(Stored data entries)
------
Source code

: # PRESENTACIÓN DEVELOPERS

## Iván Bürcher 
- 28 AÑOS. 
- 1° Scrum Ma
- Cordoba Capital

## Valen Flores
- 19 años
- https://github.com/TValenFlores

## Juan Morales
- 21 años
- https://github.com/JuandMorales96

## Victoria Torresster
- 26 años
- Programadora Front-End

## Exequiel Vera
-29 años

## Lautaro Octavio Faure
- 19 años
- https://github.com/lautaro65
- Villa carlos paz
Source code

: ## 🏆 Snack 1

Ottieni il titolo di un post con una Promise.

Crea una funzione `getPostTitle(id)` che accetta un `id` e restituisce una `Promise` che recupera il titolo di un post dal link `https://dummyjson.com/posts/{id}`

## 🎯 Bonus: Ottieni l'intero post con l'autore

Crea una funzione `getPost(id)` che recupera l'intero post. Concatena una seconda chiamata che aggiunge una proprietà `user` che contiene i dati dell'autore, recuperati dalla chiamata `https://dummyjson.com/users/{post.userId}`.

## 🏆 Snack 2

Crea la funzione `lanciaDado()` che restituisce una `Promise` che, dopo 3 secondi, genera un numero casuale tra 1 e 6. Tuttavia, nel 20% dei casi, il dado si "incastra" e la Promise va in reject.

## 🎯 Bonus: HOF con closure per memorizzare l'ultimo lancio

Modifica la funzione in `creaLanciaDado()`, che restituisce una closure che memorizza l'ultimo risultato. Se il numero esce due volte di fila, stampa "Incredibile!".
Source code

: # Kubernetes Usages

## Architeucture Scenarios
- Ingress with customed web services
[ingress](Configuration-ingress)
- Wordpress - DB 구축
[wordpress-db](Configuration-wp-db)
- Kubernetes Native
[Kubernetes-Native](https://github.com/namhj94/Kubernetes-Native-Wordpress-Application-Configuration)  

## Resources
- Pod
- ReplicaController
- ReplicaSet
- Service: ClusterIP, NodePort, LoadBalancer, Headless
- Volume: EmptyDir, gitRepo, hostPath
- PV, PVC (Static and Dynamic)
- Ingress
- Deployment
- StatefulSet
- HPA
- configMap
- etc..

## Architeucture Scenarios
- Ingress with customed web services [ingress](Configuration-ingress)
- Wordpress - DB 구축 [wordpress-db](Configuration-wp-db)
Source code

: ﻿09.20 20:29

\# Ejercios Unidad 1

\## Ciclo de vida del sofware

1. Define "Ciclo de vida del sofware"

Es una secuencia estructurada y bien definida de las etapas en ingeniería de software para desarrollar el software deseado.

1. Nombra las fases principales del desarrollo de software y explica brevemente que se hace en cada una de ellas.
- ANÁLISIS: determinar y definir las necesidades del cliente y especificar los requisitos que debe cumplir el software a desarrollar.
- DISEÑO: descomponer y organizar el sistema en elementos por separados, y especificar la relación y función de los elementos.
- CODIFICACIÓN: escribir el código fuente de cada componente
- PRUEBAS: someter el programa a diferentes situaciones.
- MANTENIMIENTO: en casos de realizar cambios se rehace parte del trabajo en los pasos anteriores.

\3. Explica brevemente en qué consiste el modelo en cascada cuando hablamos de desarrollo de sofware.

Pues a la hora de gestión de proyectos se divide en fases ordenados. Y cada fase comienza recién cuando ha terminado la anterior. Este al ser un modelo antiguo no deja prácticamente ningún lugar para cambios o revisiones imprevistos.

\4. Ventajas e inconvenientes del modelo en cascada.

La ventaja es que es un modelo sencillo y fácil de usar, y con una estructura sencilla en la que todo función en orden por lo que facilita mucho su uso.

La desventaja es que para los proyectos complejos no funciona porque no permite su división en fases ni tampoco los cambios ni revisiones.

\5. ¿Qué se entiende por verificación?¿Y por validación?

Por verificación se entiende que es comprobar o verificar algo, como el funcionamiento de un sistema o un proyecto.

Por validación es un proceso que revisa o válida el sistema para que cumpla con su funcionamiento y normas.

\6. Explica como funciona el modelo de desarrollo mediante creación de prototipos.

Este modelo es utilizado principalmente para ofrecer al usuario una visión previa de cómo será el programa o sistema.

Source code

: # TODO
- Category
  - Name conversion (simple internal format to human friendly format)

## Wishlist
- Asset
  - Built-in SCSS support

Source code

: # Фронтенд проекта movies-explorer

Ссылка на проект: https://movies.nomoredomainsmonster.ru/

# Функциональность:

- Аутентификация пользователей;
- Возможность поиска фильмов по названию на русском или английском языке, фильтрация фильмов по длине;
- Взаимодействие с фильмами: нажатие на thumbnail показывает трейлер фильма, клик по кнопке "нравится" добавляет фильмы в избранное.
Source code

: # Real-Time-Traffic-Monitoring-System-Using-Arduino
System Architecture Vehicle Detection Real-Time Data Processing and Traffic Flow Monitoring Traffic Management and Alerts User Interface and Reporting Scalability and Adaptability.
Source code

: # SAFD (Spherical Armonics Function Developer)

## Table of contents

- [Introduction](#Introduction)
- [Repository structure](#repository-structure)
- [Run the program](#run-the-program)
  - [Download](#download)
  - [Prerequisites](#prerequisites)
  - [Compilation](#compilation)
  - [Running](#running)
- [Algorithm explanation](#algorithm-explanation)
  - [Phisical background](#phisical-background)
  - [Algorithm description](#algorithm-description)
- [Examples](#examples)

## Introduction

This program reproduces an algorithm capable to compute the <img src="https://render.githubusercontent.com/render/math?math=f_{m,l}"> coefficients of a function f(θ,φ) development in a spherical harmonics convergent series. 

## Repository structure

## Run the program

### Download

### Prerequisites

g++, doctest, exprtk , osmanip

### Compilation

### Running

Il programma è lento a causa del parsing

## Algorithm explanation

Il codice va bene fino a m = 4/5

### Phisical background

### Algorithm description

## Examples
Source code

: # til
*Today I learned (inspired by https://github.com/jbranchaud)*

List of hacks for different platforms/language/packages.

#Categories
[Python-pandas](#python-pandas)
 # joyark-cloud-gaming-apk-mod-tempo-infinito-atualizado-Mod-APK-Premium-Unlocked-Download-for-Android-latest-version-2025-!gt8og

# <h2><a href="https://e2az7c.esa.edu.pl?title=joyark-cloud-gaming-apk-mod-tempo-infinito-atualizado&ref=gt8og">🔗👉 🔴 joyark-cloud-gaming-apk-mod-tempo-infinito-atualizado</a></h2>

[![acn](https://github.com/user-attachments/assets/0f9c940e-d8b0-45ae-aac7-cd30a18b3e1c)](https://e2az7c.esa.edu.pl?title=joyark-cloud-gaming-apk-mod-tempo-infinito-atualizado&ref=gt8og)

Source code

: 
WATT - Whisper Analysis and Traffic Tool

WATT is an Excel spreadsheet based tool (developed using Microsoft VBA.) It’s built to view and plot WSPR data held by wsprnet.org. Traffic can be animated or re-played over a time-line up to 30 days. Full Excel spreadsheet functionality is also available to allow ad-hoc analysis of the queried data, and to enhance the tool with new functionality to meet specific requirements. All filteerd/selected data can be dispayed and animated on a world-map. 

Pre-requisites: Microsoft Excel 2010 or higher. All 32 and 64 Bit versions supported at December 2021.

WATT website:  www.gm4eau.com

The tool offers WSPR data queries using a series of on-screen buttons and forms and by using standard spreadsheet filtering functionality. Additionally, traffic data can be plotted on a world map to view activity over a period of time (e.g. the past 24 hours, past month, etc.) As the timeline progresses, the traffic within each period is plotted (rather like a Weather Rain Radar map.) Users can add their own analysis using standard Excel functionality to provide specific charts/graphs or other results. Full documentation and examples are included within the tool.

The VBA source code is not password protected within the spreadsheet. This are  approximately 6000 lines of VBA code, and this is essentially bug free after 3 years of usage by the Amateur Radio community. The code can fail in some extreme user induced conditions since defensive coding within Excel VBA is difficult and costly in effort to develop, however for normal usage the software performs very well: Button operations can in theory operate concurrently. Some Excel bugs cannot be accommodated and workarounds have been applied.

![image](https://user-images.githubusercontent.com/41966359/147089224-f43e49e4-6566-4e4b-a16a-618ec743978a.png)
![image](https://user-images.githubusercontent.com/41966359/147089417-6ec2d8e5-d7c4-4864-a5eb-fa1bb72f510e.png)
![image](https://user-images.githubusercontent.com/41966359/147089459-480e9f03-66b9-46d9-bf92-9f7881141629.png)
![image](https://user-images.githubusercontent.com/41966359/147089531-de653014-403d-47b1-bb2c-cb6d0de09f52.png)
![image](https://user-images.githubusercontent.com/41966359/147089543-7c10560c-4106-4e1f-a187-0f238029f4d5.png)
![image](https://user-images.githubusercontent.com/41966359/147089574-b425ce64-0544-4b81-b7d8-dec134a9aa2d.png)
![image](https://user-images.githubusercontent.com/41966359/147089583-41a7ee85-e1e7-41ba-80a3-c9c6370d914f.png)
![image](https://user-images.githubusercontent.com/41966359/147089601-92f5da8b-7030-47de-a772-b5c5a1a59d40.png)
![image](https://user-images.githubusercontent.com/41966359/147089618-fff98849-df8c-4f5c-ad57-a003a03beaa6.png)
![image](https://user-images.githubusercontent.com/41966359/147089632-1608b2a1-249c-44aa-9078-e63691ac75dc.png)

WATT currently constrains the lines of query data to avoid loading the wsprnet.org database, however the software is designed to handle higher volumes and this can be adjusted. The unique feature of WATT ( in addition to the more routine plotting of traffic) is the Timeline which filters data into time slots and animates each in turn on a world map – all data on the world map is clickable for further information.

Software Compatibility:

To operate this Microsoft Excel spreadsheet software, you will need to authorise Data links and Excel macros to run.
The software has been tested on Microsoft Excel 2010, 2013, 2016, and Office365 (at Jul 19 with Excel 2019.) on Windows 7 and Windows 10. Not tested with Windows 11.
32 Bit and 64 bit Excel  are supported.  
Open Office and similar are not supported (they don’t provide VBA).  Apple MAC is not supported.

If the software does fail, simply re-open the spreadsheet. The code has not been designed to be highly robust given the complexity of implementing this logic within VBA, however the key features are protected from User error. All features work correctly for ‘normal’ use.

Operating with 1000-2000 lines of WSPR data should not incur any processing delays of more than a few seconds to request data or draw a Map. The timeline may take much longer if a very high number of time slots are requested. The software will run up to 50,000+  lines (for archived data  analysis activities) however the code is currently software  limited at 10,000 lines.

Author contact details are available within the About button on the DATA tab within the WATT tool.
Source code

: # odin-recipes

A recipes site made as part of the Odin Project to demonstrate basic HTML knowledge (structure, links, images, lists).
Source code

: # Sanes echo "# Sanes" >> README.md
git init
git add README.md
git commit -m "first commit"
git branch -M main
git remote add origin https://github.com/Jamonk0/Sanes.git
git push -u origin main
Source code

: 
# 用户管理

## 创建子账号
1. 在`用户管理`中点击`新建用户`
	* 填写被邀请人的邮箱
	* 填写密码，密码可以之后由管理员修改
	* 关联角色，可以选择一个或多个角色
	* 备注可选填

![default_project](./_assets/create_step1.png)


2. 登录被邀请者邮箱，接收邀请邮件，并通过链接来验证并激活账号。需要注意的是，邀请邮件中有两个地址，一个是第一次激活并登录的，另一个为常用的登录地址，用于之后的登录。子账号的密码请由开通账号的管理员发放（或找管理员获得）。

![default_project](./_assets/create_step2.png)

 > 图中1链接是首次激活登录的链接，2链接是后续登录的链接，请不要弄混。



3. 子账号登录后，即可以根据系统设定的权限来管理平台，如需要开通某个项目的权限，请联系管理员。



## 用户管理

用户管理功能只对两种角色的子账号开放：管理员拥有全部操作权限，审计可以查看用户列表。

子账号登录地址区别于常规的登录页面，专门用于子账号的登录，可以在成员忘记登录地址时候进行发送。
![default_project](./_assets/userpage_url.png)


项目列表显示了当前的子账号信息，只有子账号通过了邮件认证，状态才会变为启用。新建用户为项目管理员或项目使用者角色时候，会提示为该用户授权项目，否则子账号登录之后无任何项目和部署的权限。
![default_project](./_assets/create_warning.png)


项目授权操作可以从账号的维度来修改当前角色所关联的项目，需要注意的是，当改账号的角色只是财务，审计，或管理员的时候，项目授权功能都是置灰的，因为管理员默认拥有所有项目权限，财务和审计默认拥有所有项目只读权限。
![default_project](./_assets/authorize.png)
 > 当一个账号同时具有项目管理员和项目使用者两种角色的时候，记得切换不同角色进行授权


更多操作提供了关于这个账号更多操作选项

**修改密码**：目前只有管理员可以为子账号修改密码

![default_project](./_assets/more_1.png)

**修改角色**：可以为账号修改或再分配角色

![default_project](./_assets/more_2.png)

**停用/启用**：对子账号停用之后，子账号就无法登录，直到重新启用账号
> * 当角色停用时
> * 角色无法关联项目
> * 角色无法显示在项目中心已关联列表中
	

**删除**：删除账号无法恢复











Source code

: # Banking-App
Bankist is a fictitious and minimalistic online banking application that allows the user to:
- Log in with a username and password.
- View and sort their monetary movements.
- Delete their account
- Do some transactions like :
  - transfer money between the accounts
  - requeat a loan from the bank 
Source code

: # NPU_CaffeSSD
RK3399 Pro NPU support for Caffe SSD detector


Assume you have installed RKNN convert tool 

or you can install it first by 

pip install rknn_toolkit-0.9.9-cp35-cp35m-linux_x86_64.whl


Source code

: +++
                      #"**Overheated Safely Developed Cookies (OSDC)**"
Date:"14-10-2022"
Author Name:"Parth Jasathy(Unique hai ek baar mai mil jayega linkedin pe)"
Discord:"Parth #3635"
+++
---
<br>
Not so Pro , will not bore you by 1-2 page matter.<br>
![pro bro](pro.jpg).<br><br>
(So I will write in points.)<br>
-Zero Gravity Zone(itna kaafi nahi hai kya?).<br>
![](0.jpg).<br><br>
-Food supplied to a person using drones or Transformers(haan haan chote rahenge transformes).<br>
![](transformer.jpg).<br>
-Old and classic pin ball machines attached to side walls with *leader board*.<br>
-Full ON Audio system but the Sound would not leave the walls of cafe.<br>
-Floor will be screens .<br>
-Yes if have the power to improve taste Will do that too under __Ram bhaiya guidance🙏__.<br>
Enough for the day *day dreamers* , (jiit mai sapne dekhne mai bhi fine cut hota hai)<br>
------
### Try it:
Copy, without any change, the run of lines from the one with "-Full ON Audio" through the end of the entries above.

### Task answer:
-Full ON Audio system but the Sound would not leave the walls of cafe.<br>
-Floor will be screens .<br>
-Yes if have the power to improve taste Will do that too under __Ram bhaiya guidance🙏__.<br>
Enough for the day *day dreamers* , (jiit mai sapne dekhne mai bhi fine cut hota hai)<br>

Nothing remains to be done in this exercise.